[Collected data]
● ● ● ●
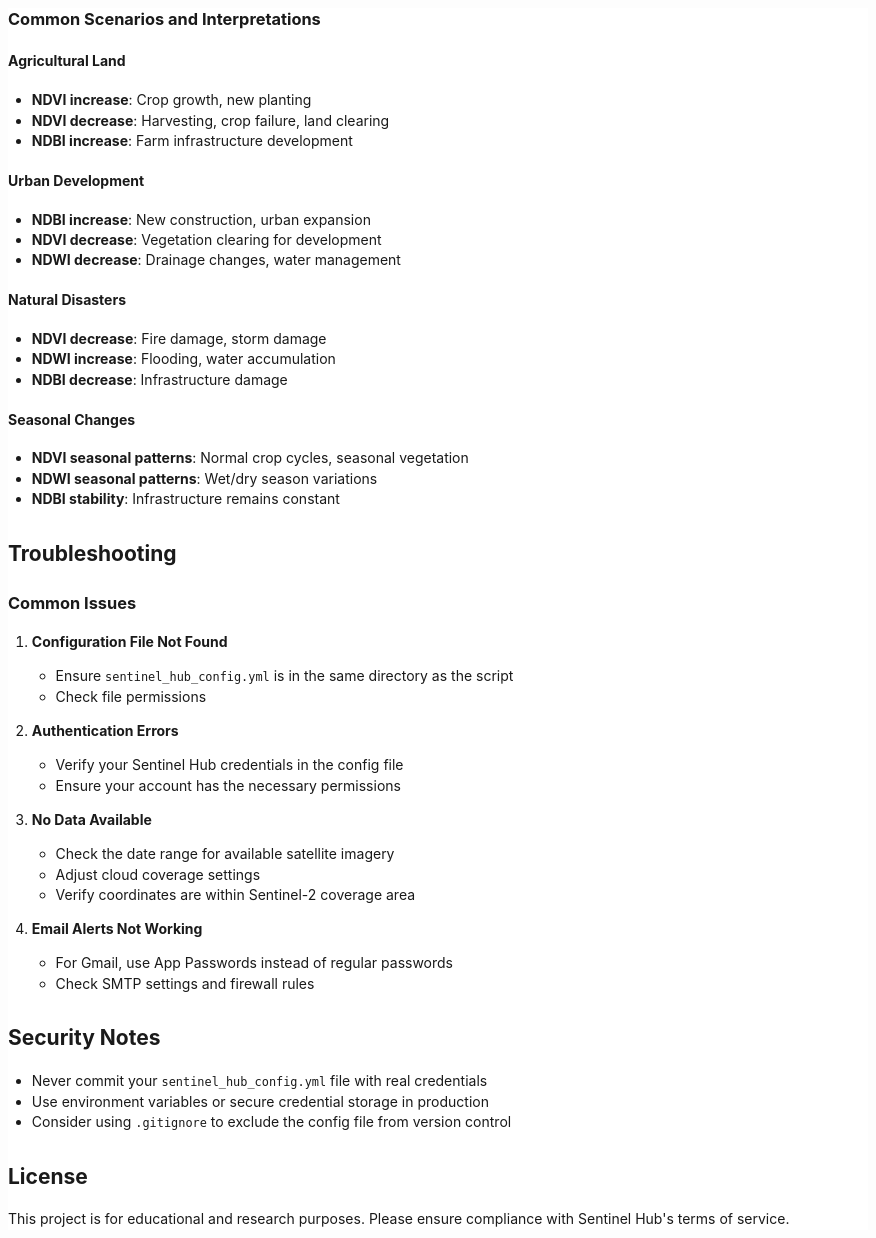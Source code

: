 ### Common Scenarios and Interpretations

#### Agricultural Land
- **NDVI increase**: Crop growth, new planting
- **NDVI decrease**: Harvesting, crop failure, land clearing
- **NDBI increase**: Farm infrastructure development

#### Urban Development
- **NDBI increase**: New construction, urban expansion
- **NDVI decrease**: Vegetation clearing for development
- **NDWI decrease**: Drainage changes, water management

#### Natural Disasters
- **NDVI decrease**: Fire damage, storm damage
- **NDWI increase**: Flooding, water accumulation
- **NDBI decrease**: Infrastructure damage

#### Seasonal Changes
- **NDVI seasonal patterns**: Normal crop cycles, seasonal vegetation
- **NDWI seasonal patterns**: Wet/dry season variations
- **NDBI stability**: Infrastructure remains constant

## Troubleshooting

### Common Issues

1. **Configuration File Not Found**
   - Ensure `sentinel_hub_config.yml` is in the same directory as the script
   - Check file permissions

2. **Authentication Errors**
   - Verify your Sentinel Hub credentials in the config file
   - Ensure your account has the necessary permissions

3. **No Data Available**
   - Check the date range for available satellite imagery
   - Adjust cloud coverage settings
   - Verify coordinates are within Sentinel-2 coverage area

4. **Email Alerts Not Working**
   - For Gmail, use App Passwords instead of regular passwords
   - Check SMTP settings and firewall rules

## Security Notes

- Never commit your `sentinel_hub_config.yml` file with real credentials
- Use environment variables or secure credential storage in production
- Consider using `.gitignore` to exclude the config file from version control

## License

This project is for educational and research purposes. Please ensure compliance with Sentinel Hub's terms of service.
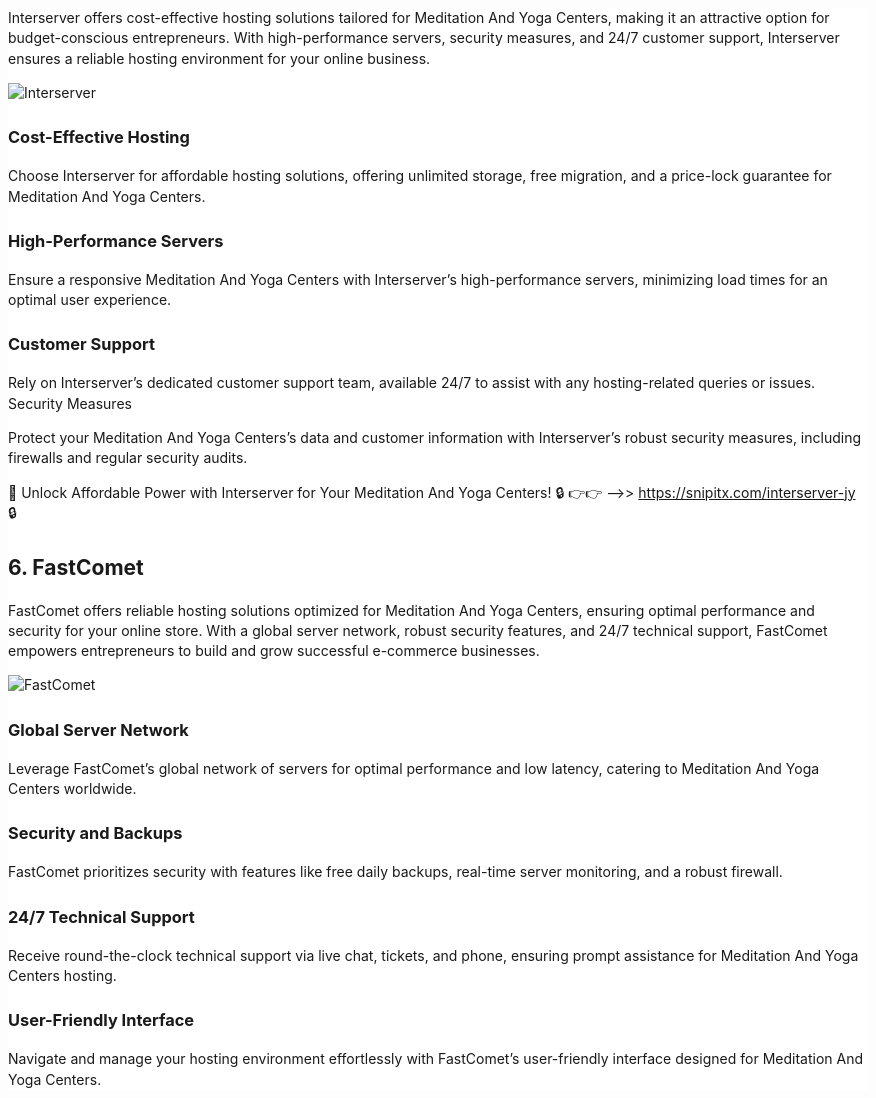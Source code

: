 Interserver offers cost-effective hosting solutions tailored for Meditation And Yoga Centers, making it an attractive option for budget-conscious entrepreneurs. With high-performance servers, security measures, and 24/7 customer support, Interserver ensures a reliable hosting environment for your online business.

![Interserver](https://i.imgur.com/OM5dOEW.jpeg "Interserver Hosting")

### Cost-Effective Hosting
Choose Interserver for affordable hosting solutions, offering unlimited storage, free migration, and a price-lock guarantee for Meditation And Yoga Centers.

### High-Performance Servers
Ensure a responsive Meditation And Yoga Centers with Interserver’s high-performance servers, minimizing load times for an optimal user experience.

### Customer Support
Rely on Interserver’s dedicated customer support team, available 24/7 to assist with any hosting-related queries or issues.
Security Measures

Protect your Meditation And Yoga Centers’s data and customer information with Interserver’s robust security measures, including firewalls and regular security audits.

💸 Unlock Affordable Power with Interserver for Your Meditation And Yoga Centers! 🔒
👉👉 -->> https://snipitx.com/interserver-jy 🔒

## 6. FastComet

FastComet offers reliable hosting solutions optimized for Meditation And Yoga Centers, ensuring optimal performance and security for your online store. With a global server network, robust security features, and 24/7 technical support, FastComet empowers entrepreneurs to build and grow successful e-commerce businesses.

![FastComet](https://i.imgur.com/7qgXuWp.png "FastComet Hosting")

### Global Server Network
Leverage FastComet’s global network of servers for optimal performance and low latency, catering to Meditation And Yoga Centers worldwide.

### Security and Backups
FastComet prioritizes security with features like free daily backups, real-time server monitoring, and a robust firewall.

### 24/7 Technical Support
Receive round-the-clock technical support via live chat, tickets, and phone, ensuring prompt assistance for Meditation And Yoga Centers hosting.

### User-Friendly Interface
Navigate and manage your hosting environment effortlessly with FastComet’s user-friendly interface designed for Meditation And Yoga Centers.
● ● ● ●
[Instructions for the task]:
Print the line with "Yoga Centers! 🔒" and every line after it in the entries above, exactly as written. Leave out all other lines.

[Written reply]:
💸 Unlock Affordable Power with Interserver for Your Meditation And Yoga Centers! 🔒
👉👉 -->> https://snipitx.com/interserver-jy 🔒

## 6. FastComet

FastComet offers reliable hosting solutions optimized for Meditation And Yoga Centers, ensuring optimal performance and security for your online store. With a global server network, robust security features, and 24/7 technical support, FastComet empowers entrepreneurs to build and grow successful e-commerce businesses.

![FastComet](https://i.imgur.com/7qgXuWp.png "FastComet Hosting")

### Global Server Network
Leverage FastComet’s global network of servers for optimal performance and low latency, catering to Meditation And Yoga Centers worldwide.

### Security and Backups
FastComet prioritizes security with features like free daily backups, real-time server monitoring, and a robust firewall.

### 24/7 Technical Support
Receive round-the-clock technical support via live chat, tickets, and phone, ensuring prompt assistance for Meditation And Yoga Centers hosting.

### User-Friendly Interface
Navigate and manage your hosting environment effortlessly with FastComet’s user-friendly interface designed for Meditation And Yoga Centers.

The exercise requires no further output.